Instructions to follow:
In exact form, please repeat the records from their opening line down to the line with "This phase enforces the locking protocol", including that line.

Dataset excerpts:
· · · · · · ·
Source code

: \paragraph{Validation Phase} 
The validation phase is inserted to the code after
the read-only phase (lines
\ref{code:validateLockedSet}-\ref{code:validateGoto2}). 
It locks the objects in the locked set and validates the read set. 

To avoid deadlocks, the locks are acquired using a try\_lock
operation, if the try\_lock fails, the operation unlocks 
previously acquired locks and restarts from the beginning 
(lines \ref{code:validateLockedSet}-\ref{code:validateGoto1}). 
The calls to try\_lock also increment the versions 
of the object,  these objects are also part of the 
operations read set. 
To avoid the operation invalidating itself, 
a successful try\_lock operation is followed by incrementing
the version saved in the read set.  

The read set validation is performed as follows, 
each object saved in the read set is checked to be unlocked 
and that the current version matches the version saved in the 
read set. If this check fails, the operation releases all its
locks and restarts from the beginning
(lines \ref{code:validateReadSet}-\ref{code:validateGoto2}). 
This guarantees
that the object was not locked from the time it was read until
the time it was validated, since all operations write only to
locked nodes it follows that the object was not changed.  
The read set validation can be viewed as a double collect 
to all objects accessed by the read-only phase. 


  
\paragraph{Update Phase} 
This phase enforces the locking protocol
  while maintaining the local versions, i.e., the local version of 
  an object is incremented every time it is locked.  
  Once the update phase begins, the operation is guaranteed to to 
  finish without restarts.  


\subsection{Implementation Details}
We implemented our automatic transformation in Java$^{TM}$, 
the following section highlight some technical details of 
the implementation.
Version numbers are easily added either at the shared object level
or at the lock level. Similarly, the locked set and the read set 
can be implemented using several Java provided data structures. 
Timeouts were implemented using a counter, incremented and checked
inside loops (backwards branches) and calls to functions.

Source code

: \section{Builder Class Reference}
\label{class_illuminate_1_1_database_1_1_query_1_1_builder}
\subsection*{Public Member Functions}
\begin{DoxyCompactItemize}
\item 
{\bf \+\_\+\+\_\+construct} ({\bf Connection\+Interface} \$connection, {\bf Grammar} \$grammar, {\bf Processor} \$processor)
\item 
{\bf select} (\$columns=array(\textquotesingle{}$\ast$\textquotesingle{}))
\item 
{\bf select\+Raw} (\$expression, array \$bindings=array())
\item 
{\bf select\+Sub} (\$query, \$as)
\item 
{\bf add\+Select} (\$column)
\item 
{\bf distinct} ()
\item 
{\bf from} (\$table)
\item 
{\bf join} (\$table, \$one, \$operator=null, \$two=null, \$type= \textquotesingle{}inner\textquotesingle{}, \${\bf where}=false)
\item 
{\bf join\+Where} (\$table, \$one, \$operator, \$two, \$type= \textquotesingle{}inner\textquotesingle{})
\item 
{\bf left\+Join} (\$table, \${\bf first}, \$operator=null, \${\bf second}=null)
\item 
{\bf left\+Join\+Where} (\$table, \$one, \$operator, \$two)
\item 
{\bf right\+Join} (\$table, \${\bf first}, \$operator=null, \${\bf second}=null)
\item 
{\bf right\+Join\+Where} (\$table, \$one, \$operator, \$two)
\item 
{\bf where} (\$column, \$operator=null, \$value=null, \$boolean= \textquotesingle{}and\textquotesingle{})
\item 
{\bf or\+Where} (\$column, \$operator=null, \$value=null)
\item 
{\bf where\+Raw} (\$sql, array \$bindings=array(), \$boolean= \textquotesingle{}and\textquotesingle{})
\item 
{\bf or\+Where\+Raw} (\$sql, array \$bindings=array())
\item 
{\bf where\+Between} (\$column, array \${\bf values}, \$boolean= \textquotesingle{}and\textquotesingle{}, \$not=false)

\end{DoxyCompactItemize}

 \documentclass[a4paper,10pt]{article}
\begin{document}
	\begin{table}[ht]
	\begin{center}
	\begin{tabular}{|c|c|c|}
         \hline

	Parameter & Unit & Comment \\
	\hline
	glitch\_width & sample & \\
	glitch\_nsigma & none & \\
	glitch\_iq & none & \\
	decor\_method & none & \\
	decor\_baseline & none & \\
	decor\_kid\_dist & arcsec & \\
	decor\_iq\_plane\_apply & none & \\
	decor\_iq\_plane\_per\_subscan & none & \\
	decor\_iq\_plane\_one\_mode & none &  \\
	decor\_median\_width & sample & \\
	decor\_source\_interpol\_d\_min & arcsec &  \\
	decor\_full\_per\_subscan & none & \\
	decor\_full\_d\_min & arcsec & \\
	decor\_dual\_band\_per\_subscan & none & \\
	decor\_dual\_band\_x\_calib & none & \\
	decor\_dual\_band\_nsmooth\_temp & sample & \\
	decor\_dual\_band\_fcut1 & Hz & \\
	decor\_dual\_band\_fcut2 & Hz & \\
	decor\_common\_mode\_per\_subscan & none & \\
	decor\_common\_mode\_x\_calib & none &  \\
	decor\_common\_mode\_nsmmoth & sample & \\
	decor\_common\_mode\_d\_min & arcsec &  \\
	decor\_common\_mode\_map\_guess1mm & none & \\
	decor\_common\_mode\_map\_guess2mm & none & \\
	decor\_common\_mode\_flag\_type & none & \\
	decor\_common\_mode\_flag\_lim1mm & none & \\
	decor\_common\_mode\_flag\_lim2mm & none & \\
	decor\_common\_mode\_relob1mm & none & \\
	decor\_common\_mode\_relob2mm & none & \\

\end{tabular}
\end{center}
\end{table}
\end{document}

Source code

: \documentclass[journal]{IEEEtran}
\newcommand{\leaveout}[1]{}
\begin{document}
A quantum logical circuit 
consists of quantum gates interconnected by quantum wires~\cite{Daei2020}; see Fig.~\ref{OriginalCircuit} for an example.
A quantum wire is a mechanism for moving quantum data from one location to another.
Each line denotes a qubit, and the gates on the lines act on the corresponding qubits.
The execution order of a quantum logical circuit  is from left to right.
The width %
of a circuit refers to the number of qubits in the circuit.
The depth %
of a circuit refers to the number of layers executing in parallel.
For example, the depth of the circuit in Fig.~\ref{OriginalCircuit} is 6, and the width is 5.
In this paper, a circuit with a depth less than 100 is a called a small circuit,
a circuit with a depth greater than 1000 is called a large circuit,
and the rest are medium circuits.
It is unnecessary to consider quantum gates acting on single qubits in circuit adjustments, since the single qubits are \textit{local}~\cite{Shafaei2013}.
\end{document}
· · · · · · ·
Result of the task:
Source code

: \paragraph{Validation Phase} 
The validation phase is inserted to the code after
the read-only phase (lines
\ref{code:validateLockedSet}-\ref{code:validateGoto2}). 
It locks the objects in the locked set and validates the read set. 

To avoid deadlocks, the locks are acquired using a try\_lock
operation, if the try\_lock fails, the operation unlocks 
previously acquired locks and restarts from the beginning 
(lines \ref{code:validateLockedSet}-\ref{code:validateGoto1}). 
The calls to try\_lock also increment the versions 
of the object,  these objects are also part of the 
operations read set. 
To avoid the operation invalidating itself, 
a successful try\_lock operation is followed by incrementing
the version saved in the read set.  

The read set validation is performed as follows, 
each object saved in the read set is checked to be unlocked 
and that the current version matches the version saved in the 
read set. If this check fails, the operation releases all its
locks and restarts from the beginning
(lines \ref{code:validateReadSet}-\ref{code:validateGoto2}). 
This guarantees
that the object was not locked from the time it was read until
the time it was validated, since all operations write only to
locked nodes it follows that the object was not changed.  
The read set validation can be viewed as a double collect 
to all objects accessed by the read-only phase. 


  
\paragraph{Update Phase} 
This phase enforces the locking protocol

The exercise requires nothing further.